Studying Molecularly Doped Metals As Catalyst for Alkaline Fuel Cells and Electrolysis

Abstract

The study of molecularly doped metals is a relatively new area of materials science, where metals may be used to entrap soft matter, such as polymers. During the preparation of molecularly doped metals, metal ions in an appropriate solvent interact with the dopant material, then chemically reduce on the surface of the dopant, encapsulating the dopant. Molecular doping shares similar attributes to adsorption phenomena; while adsorption is a 2-dimensional process, molecular doping is a 3-dimensional process, resulting in stronger interactions between the dopant and metal. During molecular doping, molecules may be encapsulated within a metal, creating a dopant-metal structure with far stronger interactions than metal with adsorbed polymer. In particular, entrapment of molecules such as ionomers are of interest for creating electrode materials that synergistically combine ionic conductivity, electronic conductivity, and electrocatalytic activity.

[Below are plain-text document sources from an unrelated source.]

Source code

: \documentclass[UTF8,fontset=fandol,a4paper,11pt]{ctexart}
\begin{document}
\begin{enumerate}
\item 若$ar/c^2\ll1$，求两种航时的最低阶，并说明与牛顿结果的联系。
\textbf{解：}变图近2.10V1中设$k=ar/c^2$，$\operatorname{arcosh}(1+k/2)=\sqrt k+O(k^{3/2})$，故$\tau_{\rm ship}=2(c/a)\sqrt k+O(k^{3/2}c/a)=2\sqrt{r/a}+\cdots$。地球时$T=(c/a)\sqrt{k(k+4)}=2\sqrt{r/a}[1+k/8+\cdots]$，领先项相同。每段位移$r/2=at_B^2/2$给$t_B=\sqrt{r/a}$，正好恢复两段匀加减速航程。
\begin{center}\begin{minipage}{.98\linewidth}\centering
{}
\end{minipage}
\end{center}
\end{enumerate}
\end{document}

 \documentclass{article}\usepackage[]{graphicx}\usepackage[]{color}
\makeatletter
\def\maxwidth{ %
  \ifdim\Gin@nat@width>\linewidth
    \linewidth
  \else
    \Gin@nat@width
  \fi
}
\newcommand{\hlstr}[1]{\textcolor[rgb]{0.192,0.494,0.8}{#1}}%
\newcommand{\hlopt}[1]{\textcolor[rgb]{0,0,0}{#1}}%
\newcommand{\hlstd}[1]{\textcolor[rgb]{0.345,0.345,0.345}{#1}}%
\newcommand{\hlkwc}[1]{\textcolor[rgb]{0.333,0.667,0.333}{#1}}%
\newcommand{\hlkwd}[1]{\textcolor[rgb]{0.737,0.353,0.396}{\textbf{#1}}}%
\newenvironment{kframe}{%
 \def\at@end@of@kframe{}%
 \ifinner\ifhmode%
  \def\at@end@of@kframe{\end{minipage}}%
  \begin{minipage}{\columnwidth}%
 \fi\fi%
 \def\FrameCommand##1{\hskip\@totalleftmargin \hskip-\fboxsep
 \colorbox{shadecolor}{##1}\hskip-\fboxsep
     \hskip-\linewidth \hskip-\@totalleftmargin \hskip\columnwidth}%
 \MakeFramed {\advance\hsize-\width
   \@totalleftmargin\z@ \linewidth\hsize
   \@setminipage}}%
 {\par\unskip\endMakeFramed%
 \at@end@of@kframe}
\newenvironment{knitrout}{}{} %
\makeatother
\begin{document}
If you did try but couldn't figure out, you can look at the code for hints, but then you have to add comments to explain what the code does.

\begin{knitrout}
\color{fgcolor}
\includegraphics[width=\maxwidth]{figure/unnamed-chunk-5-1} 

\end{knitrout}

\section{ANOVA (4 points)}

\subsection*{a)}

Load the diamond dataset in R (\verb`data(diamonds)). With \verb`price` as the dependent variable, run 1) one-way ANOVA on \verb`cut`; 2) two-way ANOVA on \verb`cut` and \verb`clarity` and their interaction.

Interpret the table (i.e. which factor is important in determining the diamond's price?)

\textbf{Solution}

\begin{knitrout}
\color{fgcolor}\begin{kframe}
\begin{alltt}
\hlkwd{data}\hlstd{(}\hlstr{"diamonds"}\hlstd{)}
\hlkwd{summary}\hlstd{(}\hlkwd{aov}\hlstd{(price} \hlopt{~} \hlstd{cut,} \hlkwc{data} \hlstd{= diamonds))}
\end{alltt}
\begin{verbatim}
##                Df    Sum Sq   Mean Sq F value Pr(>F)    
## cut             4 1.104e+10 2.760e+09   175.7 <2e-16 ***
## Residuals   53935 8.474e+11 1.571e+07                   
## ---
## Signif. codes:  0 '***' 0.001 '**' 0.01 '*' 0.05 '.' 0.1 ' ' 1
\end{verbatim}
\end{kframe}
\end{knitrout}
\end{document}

This makes molecularly doped metals especially appealing for alkaline fuel cell applications, where catalytically active metals such as silver or nickel may be reduced in solution to entrap anion exchange ionomers. In this work, the formation of an ionomer-Ag composite is studied using polyisoprene-ran-poly(vinylbenzylmethylpiperidinium chloride) (PI-ran-P[VBMPRD]Cl-) to investigate their efficacy for the oxygen reduction reaction (ORR). The parameters governing the encapsulation are studied to prepare composites with tunable ionomer:Ag ratios. Next, the composite materials are prepared on gas diffusion electrodes in a half-cell configuration to evaluate electrocatalytic activity towards the ORR. Ultimately, this work will enhance non-precious metal catalysts by leveraging the molecular doping of metals for enhanced ORR kinetics in alkaline exchange membrane fuel cells.